The film's brutal violence has divided audiences thus far and saw it met with booing and applause in equal measures when it screened at Cannes.

"What was great about Cannes, it became like the Sex Pistols," says Refn. "People were either outraged beyond belief or they praised it beyond the second coming.

"That's when you know you have penetrated the deepest souls of humanity."

When I point out that first screening at Cannes was similar to the Pistols' Free Trade Hall gig in 1976, in that everyone has since claimed that they were there to witness it, he chuckles.

"Yes, they can all refer to that reaction that it 'split' critics or had 'diverse' reactions."

Violence runs like a red seam through many of the director's films, which include the Denmark-set Pusher series and a biopic of Britain's most notorious prison inmate, Charles Bronson.

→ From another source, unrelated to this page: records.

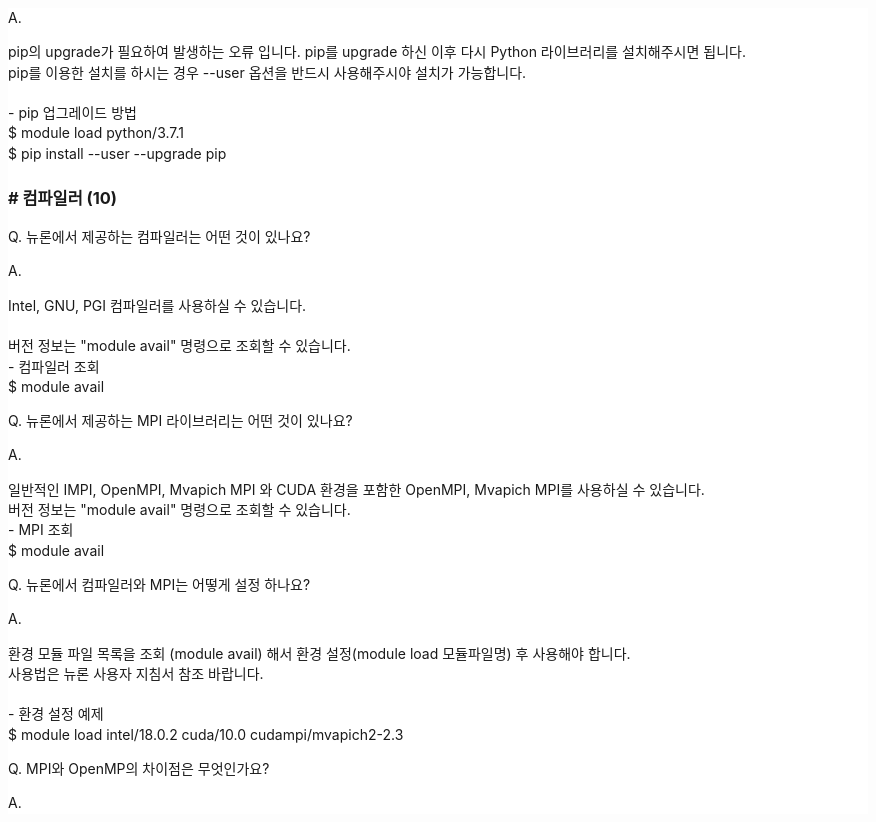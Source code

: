 A.

pip의 upgrade가 필요하여 발생하는 오류 입니다. pip를 upgrade 하신 이후 다시 Python 라이브러리를 설치해주시면 됩니다.\
pip를 이용한 설치를 하시는 경우 --user 옵션을 반드시 사용해주시야 설치가 가능합니다.\
\
\- pip 업그레이드 방법\
$ module load python/3.7.1\
$ pip install --user --upgrade pip

&#x20;

&#x20;

### **# 컴파일러 (10)**

Q. 뉴론에서 제공하는 컴파일러는 어떤 것이 있나요?

A.

Intel, GNU, PGI 컴파일러를 사용하실 수 있습니다.\
\
버전 정보는 "module avail" 명령으로 조회할 수 있습니다.\
\- 컴파일러 조회\
$ module avail

&#x20;

&#x20;

Q. 뉴론에서 제공하는 MPI 라이브러리는 어떤 것이 있나요?

A.

일반적인 IMPI, OpenMPI, Mvapich MPI 와 CUDA 환경을 포함한 OpenMPI, Mvapich MPI를 사용하실 수 있습니다.\
버전 정보는 "module avail" 명령으로 조회할 수 있습니다.\
\- MPI 조회\
$ module avail

&#x20;

&#x20;

Q. 뉴론에서 컴파일러와 MPI는 어떻게 설정 하나요?

A.

환경 모듈 파일 목록을 조회 (module avail) 해서 환경 설정(module load 모듈파일명) 후 사용해야 합니다.\
사용법은 뉴론 사용자 지침서 참조 바랍니다.\
\
\- 환경 설정 예제\
$ module load intel/18.0.2 cuda/10.0 cudampi/mvapich2-2.3

&#x20;

&#x20;

Q. MPI와 OpenMP의 차이점은 무엇인가요?

A.
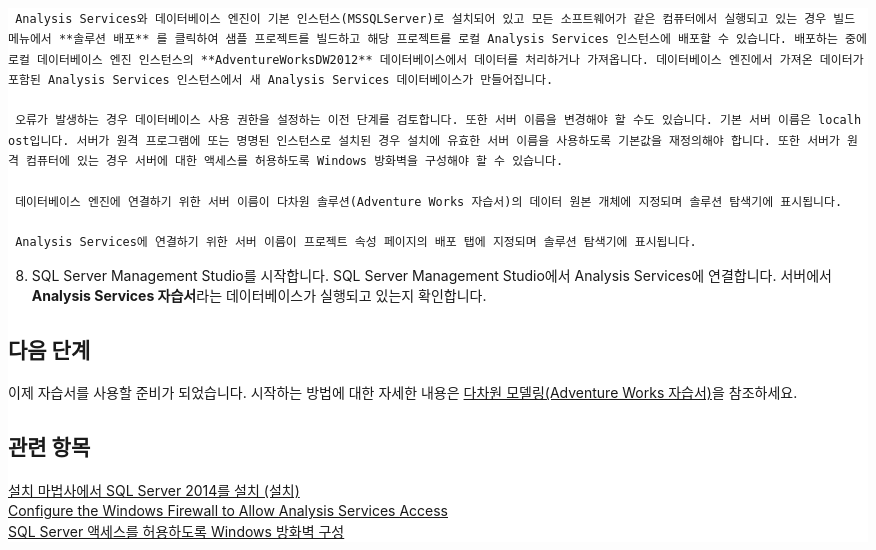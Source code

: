      Analysis Services와 데이터베이스 엔진이 기본 인스턴스(MSSQLServer)로 설치되어 있고 모든 소프트웨어가 같은 컴퓨터에서 실행되고 있는 경우 빌드 메뉴에서 **솔루션 배포** 를 클릭하여 샘플 프로젝트를 빌드하고 해당 프로젝트를 로컬 Analysis Services 인스턴스에 배포할 수 있습니다. 배포하는 중에 로컬 데이터베이스 엔진 인스턴스의 **AdventureWorksDW2012** 데이터베이스에서 데이터를 처리하거나 가져옵니다. 데이터베이스 엔진에서 가져온 데이터가 포함된 Analysis Services 인스턴스에서 새 Analysis Services 데이터베이스가 만들어집니다.  
  
     오류가 발생하는 경우 데이터베이스 사용 권한을 설정하는 이전 단계를 검토합니다. 또한 서버 이름을 변경해야 할 수도 있습니다. 기본 서버 이름은 localhost입니다. 서버가 원격 프로그램에 또는 명명된 인스턴스로 설치된 경우 설치에 유효한 서버 이름을 사용하도록 기본값을 재정의해야 합니다. 또한 서버가 원격 컴퓨터에 있는 경우 서버에 대한 액세스를 허용하도록 Windows 방화벽을 구성해야 할 수 있습니다.  
  
     데이터베이스 엔진에 연결하기 위한 서버 이름이 다차원 솔루션(Adventure Works 자습서)의 데이터 원본 개체에 지정되며 솔루션 탐색기에 표시됩니다.  
  
     Analysis Services에 연결하기 위한 서버 이름이 프로젝트 속성 페이지의 배포 탭에 지정되며 솔루션 탐색기에 표시됩니다.  
  
8.  SQL Server Management Studio를 시작합니다. SQL Server Management Studio에서 Analysis Services에 연결합니다. 서버에서 **Analysis Services 자습서**라는 데이터베이스가 실행되고 있는지 확인합니다.  
  
## <a name="next-step"></a>다음 단계  
 이제 자습서를 사용할 준비가 되었습니다. 시작하는 방법에 대한 자세한 내용은 [다차원 모델링&#40;Adventure Works 자습서&#41;](../analysis-services/multidimensional-modeling-adventure-works-tutorial.md)을 참조하세요.  
  
## <a name="see-also"></a>관련 항목  
 [설치 마법사에서 SQL Server 2014를 설치 &#40;설치&#41;](../database-engine/install-windows/install-sql-server-from-the-installation-wizard-setup.md)   
 [Configure the Windows Firewall to Allow Analysis Services Access](instances/configure-the-windows-firewall-to-allow-analysis-services-access.md)   
 [SQL Server 액세스를 허용하도록 Windows 방화벽 구성](../../2014/sql-server/install/configure-the-windows-firewall-to-allow-sql-server-access.md)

Vithaya Pansringarm and Kristin Scott Thomas in Only God Forgives The brutal stylised violence in Only God Forgives has divided opinion

Yet Refn insists that Only God Forgives, even with its limb-chopping, eye-gouging and head-bashing, is not particularly violent.

"I used to enjoy violent movies when I was younger and didn't have any children," he says.

"Since having children I became very aware of the effect, but I don't consider my films to be very violent - not compared to what you see on television."

So is creating violent images something of a catharsis for a former horror junkie whose kids have curtailed his viewing habits?

"Unfortunately, I don't have any problems with coming up with violent images," he explains. "It comes very natural to me.

"I used to seek out any extreme cinema that I could get my hands on. It used to be something that I took great pride in."

Refn is currently working on an adaptation of the erotic comic book Barbarella, adapted by director Roger Vadim for a 1968 film starring his then-wife Jane Fonda.

Looking ahead, does he envisage his relationship with Gosling extending to a third film?

"If we're going to do another one then it will have to be a comedy," he says. "With a lot of talking. A completely new arena for us."

Only God Forgives is out in the UK on 2 August.